Records contained in a dataset
*** Begin section ***

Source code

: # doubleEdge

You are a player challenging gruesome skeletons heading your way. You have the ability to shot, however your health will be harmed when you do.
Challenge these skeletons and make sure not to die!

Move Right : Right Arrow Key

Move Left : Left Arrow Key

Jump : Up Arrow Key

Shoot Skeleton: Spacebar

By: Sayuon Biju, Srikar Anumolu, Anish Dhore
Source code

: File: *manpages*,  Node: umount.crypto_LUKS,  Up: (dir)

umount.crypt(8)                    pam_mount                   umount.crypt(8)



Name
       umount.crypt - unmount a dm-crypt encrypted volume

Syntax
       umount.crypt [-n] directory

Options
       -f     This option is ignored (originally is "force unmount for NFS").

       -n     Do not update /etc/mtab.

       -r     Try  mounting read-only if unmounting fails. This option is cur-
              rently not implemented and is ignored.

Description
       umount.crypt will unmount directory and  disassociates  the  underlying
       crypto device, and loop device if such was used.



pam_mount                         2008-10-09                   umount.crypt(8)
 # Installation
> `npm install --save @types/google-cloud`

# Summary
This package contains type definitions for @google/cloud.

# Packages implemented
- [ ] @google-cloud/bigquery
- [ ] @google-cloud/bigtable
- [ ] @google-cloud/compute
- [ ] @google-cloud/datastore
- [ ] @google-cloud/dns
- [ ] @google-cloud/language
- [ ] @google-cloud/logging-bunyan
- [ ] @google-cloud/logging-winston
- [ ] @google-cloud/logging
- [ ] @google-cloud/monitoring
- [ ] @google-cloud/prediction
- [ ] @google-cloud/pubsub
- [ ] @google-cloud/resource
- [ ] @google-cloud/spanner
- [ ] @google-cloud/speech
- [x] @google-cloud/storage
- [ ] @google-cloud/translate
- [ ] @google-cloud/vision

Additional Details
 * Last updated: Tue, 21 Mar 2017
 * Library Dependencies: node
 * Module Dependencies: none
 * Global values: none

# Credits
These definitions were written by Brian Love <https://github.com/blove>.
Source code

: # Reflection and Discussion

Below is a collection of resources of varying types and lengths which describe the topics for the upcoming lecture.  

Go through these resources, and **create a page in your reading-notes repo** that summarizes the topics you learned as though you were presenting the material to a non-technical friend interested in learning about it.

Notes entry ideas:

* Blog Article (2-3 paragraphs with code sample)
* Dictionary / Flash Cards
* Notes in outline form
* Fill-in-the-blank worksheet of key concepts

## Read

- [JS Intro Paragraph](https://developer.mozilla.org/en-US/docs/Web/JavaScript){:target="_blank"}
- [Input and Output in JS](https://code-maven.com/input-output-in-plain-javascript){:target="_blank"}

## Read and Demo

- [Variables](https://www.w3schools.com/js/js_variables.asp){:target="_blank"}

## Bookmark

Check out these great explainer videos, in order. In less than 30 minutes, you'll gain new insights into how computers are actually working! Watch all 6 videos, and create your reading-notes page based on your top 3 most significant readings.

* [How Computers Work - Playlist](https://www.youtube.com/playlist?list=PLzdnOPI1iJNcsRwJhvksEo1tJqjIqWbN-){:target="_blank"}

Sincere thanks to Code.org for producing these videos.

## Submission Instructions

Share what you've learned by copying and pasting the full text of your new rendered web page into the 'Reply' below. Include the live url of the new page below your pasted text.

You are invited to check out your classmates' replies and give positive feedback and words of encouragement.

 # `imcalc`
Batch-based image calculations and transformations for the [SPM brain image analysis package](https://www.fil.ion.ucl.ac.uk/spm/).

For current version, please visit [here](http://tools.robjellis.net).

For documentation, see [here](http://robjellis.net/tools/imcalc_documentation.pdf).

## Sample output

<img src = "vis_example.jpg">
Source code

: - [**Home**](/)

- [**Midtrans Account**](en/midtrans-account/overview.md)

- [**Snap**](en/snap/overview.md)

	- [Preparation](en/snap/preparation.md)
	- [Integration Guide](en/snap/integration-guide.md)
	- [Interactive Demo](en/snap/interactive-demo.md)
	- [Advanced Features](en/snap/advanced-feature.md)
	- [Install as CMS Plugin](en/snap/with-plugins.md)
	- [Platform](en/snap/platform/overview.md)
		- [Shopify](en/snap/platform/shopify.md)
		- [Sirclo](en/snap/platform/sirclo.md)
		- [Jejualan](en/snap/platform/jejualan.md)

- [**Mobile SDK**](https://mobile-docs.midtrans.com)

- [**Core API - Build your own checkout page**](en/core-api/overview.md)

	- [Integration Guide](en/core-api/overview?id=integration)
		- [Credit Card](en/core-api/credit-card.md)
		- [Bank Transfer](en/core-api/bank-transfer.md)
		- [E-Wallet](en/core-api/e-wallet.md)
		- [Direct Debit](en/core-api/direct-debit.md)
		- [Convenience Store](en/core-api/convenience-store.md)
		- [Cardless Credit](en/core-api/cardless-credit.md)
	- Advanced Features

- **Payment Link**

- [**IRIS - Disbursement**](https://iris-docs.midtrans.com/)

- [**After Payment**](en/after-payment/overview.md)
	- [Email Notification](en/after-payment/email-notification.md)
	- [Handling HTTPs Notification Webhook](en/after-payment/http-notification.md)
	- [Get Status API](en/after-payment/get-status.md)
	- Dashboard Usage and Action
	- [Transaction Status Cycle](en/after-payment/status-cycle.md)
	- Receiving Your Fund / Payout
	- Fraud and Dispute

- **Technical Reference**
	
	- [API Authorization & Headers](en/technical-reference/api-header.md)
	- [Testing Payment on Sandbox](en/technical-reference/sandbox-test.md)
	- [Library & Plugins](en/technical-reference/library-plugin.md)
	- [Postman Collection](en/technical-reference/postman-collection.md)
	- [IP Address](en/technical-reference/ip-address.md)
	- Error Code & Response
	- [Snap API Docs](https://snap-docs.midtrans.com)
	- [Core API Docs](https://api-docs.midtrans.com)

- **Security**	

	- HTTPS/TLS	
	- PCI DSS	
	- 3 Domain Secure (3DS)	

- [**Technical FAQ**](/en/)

*** End section ***

* Problem to work on
Write out every entry above exactly as given.

* Result of this exercise
Source code

: # doubleEdge

You are a player challenging gruesome skeletons heading your way. You have the ability to shot, however your health will be harmed when you do.
Challenge these skeletons and make sure not to die!

Move Right : Right Arrow Key

Move Left : Left Arrow Key

Jump : Up Arrow Key

Shoot Skeleton: Spacebar

By: Sayuon Biju, Srikar Anumolu, Anish Dhore
Source code

: File: *manpages*,  Node: umount.crypto_LUKS,  Up: (dir)

umount.crypt(8)                    pam_mount                   umount.crypt(8)



Name
       umount.crypt - unmount a dm-crypt encrypted volume

Syntax
       umount.crypt [-n] directory

Options
       -f     This option is ignored (originally is "force unmount for NFS").

       -n     Do not update /etc/mtab.

       -r     Try  mounting read-only if unmounting fails. This option is cur-
              rently not implemented and is ignored.

Description
       umount.crypt will unmount directory and  disassociates  the  underlying
       crypto device, and loop device if such was used.



pam_mount                         2008-10-09                   umount.crypt(8)
 # Installation
> `npm install --save @types/google-cloud`

# Summary
This package contains type definitions for @google/cloud.

# Packages implemented
- [ ] @google-cloud/bigquery
- [ ] @google-cloud/bigtable
- [ ] @google-cloud/compute
- [ ] @google-cloud/datastore
- [ ] @google-cloud/dns
- [ ] @google-cloud/language
- [ ] @google-cloud/logging-bunyan
- [ ] @google-cloud/logging-winston
- [ ] @google-cloud/logging
- [ ] @google-cloud/monitoring
- [ ] @google-cloud/prediction
- [ ] @google-cloud/pubsub
- [ ] @google-cloud/resource
- [ ] @google-cloud/spanner
- [ ] @google-cloud/speech
- [x] @google-cloud/storage
- [ ] @google-cloud/translate
- [ ] @google-cloud/vision

Additional Details
 * Last updated: Tue, 21 Mar 2017
 * Library Dependencies: node
 * Module Dependencies: none
 * Global values: none

# Credits
These definitions were written by Brian Love <https://github.com/blove>.
Source code

: # Reflection and Discussion

Below is a collection of resources of varying types and lengths which describe the topics for the upcoming lecture.  

Go through these resources, and **create a page in your reading-notes repo** that summarizes the topics you learned as though you were presenting the material to a non-technical friend interested in learning about it.

Notes entry ideas:

* Blog Article (2-3 paragraphs with code sample)
* Dictionary / Flash Cards
* Notes in outline form
* Fill-in-the-blank worksheet of key concepts

## Read

- [JS Intro Paragraph](https://developer.mozilla.org/en-US/docs/Web/JavaScript){:target="_blank"}
- [Input and Output in JS](https://code-maven.com/input-output-in-plain-javascript){:target="_blank"}

## Read and Demo

- [Variables](https://www.w3schools.com/js/js_variables.asp){:target="_blank"}

## Bookmark

Check out these great explainer videos, in order. In less than 30 minutes, you'll gain new insights into how computers are actually working! Watch all 6 videos, and create your reading-notes page based on your top 3 most significant readings.

* [How Computers Work - Playlist](https://www.youtube.com/playlist?list=PLzdnOPI1iJNcsRwJhvksEo1tJqjIqWbN-){:target="_blank"}

Sincere thanks to Code.org for producing these videos.

## Submission Instructions

Share what you've learned by copying and pasting the full text of your new rendered web page into the 'Reply' below. Include the live url of the new page below your pasted text.

You are invited to check out your classmates' replies and give positive feedback and words of encouragement.

 # `imcalc`
Batch-based image calculations and transformations for the [SPM brain image analysis package](https://www.fil.ion.ucl.ac.uk/spm/).

For current version, please visit [here](http://tools.robjellis.net).

For documentation, see [here](http://robjellis.net/tools/imcalc_documentation.pdf).

## Sample output

<img src = "vis_example.jpg">
Source code

: - [**Home**](/)

- [**Midtrans Account**](en/midtrans-account/overview.md)

- [**Snap**](en/snap/overview.md)

	- [Preparation](en/snap/preparation.md)
	- [Integration Guide](en/snap/integration-guide.md)
	- [Interactive Demo](en/snap/interactive-demo.md)
	- [Advanced Features](en/snap/advanced-feature.md)
	- [Install as CMS Plugin](en/snap/with-plugins.md)
	- [Platform](en/snap/platform/overview.md)
		- [Shopify](en/snap/platform/shopify.md)
		- [Sirclo](en/snap/platform/sirclo.md)
		- [Jejualan](en/snap/platform/jejualan.md)

- [**Mobile SDK**](https://mobile-docs.midtrans.com)

- [**Core API - Build your own checkout page**](en/core-api/overview.md)

	- [Integration Guide](en/core-api/overview?id=integration)
		- [Credit Card](en/core-api/credit-card.md)
		- [Bank Transfer](en/core-api/bank-transfer.md)
		- [E-Wallet](en/core-api/e-wallet.md)
		- [Direct Debit](en/core-api/direct-debit.md)
		- [Convenience Store](en/core-api/convenience-store.md)
		- [Cardless Credit](en/core-api/cardless-credit.md)
	- Advanced Features

- **Payment Link**

- [**IRIS - Disbursement**](https://iris-docs.midtrans.com/)

- [**After Payment**](en/after-payment/overview.md)
	- [Email Notification](en/after-payment/email-notification.md)
	- [Handling HTTPs Notification Webhook](en/after-payment/http-notification.md)
	- [Get Status API](en/after-payment/get-status.md)
	- Dashboard Usage and Action
	- [Transaction Status Cycle](en/after-payment/status-cycle.md)
	- Receiving Your Fund / Payout
	- Fraud and Dispute

- **Technical Reference**
	
	- [API Authorization & Headers](en/technical-reference/api-header.md)
	- [Testing Payment on Sandbox](en/technical-reference/sandbox-test.md)
	- [Library & Plugins](en/technical-reference/library-plugin.md)
	- [Postman Collection](en/technical-reference/postman-collection.md)
	- [IP Address](en/technical-reference/ip-address.md)
	- Error Code & Response
	- [Snap API Docs](https://snap-docs.midtrans.com)
	- [Core API Docs](https://api-docs.midtrans.com)

- **Security**	

	- HTTPS/TLS	
	- PCI DSS	
	- 3 Domain Secure (3DS)	

- [**Technical FAQ**](/en/)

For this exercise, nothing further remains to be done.